En résumé, il s’agissait de déterminer quelles parties de ces aéronefs renforcer en priorité afin d’assurer la meilleure protection possible contre les projectiles ennemis, sans trop grever le poids d’un objet déjà suffisamment plus lourd que l’air. Le SRG fit donc effectuer un relevé très précis sur plusieurs appareils revenus du front, afin de cartographier les endroits présentant la plus forte concentration d’impacts de balles par pied carré (rappelez-vous qu’on est de l’autre côté de l’Atlantique). Ce fastidieux travail effectué, il ne restait donc plus qu’à compiler et analyser les données ainsi obtenues, afin de désigner les zones les plus affectées devant par conséquence bénéficier d’un blindage plus costaud. CQFD
"Euh non" protesta Abraham, qui fit gentiment remarquer à ses collègues de travail qu’ils avaient omis un léger détail : les trous manquants. Autrement dit ceux ayant touché la structure des appareils n’étant pas revenus de mission, et qui n’avaient donc naturellement pas pu être comptabilisés. Or en toute logique, ce sont précisément ces trous manquants qui avaient provoqué la perte de ces bombardiers-là, affectant principalement les zones qui sur ceux qui en avaient réchappé, présentaient une moindre densité de tirs. C’étaient donc bien ces dernières dont il fallait améliorer la protection et non l’inverse. Une recommandation dont la justesse fut reconnue et appliquée, grâce à laquelle monsieur Wald sauva sans doute bien des vies du confort de son bureau new-yorkais. L’ironie du destin voulut qu’il meure quelques années après la fin de la guerre d’un accident d’avion, alors qu’il se rendait en Inde où il avait été convié à donner une conférence.

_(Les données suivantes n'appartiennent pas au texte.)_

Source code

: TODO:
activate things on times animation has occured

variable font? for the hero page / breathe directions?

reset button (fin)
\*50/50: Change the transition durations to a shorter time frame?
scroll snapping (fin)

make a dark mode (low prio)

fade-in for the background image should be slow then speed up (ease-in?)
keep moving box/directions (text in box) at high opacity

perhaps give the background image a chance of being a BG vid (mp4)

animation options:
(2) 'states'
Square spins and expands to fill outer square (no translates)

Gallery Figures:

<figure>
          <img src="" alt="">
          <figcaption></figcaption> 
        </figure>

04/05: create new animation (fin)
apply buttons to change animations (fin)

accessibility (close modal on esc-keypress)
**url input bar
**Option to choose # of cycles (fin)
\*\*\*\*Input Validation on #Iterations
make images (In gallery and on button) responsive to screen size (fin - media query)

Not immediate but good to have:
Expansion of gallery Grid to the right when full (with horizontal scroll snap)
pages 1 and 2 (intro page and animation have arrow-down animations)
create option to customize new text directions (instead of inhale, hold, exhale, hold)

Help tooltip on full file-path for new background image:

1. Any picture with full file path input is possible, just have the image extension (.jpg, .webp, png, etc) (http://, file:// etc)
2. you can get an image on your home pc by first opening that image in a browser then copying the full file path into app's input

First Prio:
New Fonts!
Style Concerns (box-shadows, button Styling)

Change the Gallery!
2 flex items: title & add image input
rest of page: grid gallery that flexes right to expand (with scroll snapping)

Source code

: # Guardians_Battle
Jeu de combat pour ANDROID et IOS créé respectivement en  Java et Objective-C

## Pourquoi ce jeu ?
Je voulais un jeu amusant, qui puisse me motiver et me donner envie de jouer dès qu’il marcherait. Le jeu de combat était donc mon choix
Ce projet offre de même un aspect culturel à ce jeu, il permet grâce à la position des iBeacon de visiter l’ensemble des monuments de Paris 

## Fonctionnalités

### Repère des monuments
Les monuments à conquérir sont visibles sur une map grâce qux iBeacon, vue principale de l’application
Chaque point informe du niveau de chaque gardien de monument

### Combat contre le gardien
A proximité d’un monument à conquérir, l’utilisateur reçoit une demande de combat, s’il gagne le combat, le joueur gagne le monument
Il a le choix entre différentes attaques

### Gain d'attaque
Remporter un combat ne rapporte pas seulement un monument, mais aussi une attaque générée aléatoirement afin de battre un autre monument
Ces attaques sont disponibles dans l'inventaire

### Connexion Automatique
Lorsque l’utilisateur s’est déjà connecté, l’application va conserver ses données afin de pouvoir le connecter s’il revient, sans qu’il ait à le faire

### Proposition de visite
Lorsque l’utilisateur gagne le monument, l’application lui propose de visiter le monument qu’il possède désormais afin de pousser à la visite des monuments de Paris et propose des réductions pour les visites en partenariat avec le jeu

A posteriori, ce genre de démonstration semble frappée au coin du bon sens. Mais que les collaborateurs de Wald -qu’on ne peut tout de même pas soupçonner de manquer d’intelligence- soient eux-mêmes tombés dans le panneau, constitue un excellent rappel à destination des adeptes du "j’le savais", de ce que rationnaliser après coup un évènement relève de la distorsion rétrospective. Et puisqu’il en est justement question, observons également que sans l’intervention de leur distingué collègue, nos hommes en blouse blanche auraient eux-mêmes été victimes d’un paralogisme.
On appelle ça "le biais du survivant", qui constitue le principe fondateur d’une école de pensée à succès selon laquelle "c’était mieux avant". Ça ne concerne d’ailleurs pas que les B17 ou B22 de l’armée de l’air américaine, mais aussi le Frigidaire de Tante Yvonne, encore fidèle à son poste après deux ou trois décennies de bons et loyaux services (le Frigo, pas la tante). "On n’en fait plus des comme ça" entend-on volontiers dire de ce genre d’objet dont on ne sait pourtant pas combien ont survécu sur l’ensemble de ceux qui ont été fabriqués, autant qu’on ignore le nombre de ceux qui, sortis d’usine en 2022, seront toujours en opération en 2052.

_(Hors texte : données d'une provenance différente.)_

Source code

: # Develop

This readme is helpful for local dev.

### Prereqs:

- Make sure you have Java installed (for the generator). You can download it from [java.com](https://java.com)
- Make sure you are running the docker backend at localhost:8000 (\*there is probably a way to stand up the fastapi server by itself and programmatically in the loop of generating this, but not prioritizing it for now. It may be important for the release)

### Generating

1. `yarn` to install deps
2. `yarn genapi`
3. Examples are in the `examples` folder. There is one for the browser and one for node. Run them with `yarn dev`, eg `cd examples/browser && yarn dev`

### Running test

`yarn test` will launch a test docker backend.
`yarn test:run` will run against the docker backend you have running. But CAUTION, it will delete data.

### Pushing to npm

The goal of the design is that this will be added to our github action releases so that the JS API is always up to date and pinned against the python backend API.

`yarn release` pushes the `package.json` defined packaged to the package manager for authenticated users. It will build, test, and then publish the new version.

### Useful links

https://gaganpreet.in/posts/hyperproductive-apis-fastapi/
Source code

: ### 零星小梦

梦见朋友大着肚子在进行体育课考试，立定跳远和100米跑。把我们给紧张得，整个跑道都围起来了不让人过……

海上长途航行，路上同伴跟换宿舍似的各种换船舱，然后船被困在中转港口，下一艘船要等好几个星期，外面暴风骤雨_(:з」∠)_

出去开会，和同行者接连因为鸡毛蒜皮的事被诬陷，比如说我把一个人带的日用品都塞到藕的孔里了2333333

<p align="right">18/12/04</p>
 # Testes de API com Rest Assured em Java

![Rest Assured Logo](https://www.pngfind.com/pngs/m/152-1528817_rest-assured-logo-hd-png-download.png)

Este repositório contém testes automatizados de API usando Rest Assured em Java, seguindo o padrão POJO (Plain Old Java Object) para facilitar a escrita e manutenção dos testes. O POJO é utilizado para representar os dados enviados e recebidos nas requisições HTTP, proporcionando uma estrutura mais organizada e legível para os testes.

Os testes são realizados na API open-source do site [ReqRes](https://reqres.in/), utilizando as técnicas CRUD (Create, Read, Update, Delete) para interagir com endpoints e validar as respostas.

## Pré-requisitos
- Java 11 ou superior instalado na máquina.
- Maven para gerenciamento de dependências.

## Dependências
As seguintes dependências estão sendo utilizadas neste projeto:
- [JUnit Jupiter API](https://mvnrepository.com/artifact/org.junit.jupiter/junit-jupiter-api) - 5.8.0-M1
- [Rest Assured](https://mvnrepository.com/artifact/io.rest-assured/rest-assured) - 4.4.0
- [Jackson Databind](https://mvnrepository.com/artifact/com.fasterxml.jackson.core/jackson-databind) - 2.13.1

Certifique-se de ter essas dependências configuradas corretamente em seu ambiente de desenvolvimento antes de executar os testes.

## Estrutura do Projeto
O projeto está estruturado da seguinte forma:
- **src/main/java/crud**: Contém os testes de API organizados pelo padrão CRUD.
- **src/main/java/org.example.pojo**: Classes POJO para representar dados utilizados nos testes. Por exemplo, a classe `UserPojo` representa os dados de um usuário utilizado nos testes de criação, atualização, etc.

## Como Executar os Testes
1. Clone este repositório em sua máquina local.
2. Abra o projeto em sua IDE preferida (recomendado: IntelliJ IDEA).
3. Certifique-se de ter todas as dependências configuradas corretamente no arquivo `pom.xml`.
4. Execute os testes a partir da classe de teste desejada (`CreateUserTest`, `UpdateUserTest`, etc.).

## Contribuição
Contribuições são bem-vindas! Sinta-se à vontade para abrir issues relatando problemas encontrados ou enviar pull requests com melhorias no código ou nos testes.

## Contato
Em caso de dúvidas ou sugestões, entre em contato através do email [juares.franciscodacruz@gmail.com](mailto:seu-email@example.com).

Et le biais du survivant n’est bien sûr pas étranger à l’univers automobile, où la nostalgie semble avoir de beaux jours devant elle, en proportion sans doute de la charge émotionnelle que l’on place volontiers dans nos compagnes motorisées. Ses adeptes, qui contrairement à ce que l’on pourrait imaginer, se recrutent dans toutes les classes d’âge, ont d’ailleurs souvent recours à un terme savant dont la sophistication lexicale lui sert de caution : l’obsolescence programmée. Un vocable auto-explicatif laissant à penser que les voitures d’aujourd’hui et leurs composants sont conçus pour s’autodétruire, au terme d’une période échéant si possible dans les heures suivant l’expiration de la garantie constructeur. Selon eux, c’était évidemment mieux avant, terme désignant un espace temporel aux contours imprécis entre la préhistoire de l’automobile et l’année des 20 ans de celui qui l’emploie. Avant, donc, les voitures comme les cathédrales gothiques étaient construites pour durer. La preuve irréfutable, c’est qu’on voit encore circuler des modèles d’époque, alors que les plus récents se détruisent à la pelle (ou plutôt au broyeur).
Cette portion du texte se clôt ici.